- Interactive map of Snizhne urban hromada
- Country: Ukraine
- Oblast: Donetsk
- Raion: Horlivka
- Admin. center: Snizhne
- Settlements: 30
- Cities: 1
- Rural settlements: 4
- Villages: 15
- Towns: 10

= Snizhne urban hromada =

Snizhne urban hromada (Сніжнянська міська громада) is a hromada of Ukraine, located in Horlivka Raion, Donetsk Oblast. Its administrative center is the city Snizhne.
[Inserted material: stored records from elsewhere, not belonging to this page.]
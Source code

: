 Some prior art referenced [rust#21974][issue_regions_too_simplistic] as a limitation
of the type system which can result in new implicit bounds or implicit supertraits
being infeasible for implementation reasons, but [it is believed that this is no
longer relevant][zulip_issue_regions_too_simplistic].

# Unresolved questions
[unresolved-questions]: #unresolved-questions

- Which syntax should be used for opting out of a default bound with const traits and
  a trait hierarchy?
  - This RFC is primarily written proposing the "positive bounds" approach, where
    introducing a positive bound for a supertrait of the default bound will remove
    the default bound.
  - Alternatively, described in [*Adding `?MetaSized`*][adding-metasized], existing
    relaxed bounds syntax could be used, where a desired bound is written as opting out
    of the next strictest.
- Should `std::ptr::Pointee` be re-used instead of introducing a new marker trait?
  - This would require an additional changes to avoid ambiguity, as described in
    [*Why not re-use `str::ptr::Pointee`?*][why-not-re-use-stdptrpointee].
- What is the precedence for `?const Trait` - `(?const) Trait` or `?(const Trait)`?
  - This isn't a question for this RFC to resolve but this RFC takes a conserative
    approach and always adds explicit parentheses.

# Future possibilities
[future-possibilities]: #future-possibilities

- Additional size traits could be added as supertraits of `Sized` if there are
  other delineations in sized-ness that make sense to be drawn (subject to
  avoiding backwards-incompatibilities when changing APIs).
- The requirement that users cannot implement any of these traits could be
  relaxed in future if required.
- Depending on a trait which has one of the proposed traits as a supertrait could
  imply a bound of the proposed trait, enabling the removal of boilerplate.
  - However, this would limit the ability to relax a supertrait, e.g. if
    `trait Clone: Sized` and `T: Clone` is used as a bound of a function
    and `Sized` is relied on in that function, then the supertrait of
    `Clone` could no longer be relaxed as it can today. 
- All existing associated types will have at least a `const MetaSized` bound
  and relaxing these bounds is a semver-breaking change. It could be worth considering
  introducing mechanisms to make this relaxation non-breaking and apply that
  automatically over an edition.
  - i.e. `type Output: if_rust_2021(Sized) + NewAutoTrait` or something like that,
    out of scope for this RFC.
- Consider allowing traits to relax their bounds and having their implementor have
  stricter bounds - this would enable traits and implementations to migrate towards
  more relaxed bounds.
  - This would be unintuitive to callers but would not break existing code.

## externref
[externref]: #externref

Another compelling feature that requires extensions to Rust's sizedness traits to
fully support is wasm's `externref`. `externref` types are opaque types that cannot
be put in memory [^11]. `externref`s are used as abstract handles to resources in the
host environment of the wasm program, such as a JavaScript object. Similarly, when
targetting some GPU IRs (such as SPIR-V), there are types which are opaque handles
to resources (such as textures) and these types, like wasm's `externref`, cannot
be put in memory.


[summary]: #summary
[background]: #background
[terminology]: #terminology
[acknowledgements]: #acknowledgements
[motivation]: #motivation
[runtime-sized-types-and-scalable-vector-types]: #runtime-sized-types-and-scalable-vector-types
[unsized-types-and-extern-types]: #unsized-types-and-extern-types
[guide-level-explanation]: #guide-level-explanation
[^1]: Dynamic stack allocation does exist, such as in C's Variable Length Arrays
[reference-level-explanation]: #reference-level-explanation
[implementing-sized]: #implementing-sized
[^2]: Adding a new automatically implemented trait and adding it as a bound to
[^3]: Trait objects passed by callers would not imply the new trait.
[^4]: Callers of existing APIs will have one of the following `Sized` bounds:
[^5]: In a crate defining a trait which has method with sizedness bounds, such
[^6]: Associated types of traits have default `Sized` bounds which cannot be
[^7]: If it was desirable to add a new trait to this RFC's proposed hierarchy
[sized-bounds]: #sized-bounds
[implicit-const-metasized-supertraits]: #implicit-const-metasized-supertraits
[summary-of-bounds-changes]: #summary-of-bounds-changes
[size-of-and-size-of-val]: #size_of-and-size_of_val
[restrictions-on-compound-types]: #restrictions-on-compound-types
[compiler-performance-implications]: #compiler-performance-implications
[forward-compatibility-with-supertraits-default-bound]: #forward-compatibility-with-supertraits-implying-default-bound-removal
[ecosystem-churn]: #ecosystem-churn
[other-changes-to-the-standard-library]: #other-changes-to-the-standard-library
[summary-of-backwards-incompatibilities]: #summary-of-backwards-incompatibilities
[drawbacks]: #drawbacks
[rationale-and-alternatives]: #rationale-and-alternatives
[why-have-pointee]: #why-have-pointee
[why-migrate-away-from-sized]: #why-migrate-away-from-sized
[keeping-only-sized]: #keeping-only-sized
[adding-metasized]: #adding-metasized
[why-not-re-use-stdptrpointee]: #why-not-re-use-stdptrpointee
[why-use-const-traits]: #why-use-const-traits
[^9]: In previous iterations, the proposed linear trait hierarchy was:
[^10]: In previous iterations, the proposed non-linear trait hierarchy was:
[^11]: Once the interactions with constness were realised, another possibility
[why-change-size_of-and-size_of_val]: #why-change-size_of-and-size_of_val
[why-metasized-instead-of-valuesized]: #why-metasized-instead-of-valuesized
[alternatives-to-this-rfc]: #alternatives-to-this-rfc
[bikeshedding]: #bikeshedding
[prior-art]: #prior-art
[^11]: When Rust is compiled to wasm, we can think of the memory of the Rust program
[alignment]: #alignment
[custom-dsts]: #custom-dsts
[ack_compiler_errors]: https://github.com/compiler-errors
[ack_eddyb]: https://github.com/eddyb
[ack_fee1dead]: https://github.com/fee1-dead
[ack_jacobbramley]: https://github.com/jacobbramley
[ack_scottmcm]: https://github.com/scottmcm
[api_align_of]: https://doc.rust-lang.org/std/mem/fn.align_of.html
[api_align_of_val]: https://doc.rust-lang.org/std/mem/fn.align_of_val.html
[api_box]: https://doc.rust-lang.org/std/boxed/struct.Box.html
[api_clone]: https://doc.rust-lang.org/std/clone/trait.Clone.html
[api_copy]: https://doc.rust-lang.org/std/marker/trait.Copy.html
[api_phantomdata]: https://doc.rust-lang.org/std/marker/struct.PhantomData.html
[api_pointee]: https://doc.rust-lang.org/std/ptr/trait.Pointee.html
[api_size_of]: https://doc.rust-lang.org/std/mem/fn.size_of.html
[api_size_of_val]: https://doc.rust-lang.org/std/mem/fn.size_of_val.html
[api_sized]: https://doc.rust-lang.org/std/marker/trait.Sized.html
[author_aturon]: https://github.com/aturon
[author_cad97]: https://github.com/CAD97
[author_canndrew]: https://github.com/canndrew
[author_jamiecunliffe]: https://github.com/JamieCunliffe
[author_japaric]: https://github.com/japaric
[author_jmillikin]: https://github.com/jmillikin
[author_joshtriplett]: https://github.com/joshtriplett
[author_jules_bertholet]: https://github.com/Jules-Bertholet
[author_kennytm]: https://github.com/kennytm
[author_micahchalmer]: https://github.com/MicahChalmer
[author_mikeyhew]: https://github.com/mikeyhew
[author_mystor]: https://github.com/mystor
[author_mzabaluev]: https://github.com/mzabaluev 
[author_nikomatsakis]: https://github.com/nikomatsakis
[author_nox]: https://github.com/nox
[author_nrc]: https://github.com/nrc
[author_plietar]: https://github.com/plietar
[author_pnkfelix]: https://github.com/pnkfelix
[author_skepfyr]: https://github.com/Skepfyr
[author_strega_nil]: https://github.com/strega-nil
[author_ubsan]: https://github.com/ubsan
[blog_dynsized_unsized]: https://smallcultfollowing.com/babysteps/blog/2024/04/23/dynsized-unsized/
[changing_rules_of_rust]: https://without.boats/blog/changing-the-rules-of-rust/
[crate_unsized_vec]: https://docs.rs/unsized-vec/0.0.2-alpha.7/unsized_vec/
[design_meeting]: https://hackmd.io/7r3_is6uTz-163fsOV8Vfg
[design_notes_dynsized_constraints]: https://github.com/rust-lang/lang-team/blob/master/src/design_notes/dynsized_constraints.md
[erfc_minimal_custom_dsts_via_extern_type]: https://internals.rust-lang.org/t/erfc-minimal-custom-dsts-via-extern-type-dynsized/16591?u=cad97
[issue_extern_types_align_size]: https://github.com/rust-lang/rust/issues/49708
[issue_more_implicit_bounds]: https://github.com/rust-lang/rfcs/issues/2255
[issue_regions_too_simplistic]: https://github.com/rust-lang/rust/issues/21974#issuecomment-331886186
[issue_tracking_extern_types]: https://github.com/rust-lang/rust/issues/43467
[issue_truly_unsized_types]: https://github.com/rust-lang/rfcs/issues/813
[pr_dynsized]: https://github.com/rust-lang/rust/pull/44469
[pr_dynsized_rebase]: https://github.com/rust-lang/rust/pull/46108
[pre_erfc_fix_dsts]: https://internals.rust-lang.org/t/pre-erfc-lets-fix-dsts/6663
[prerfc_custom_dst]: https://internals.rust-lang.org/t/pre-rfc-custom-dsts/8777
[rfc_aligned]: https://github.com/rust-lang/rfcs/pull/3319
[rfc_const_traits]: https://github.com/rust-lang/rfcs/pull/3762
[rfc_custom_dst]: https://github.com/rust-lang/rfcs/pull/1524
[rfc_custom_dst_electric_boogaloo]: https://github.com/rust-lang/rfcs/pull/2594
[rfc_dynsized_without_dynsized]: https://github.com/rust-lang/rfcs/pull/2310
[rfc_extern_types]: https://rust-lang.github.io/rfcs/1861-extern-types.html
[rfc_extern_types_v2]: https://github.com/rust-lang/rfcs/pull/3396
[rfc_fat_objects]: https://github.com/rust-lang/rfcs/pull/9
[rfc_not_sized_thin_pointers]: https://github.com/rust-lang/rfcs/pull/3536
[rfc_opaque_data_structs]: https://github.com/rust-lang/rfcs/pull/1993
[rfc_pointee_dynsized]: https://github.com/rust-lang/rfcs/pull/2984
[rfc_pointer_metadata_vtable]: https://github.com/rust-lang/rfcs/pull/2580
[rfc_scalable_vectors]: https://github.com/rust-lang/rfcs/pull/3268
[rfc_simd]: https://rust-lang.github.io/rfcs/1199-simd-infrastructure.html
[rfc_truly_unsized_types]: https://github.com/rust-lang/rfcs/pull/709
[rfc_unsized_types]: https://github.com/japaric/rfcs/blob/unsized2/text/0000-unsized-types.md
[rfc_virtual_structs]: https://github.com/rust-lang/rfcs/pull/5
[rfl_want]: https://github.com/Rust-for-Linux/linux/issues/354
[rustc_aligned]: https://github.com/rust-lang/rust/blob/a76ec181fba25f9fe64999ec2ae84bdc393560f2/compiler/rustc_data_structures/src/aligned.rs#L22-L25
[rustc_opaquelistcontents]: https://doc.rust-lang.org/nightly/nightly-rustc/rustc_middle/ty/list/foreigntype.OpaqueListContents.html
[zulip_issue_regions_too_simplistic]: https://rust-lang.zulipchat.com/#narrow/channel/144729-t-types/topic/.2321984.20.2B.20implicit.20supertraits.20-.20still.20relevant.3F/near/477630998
The hromada contains 30 settlements: 1 city (Snizhne), 10 urban-type settlements (Andriivka, Brazhyne, Hirnitske, Zalisne, Lymanchuk, Nykyforove, Pervomaiske, Pervomaiskyi, Sieverne, and Pobieda), 15 villages:

- Verkhnyi Kut
- Dibrivka
- Dmitrivka
- Zrubne
- Latysheve
- Manuylivka
- Marynivka
- Perederieve
- Petrivske
- Rozsypne
- Saurivka
- Stepanivka
- Tarany
- Chervona Zorya
- Chuhuno-Krepinka

And 4 rural-type settlements: Balka, Molchalyne, Sukhivske, and Kozhevnya.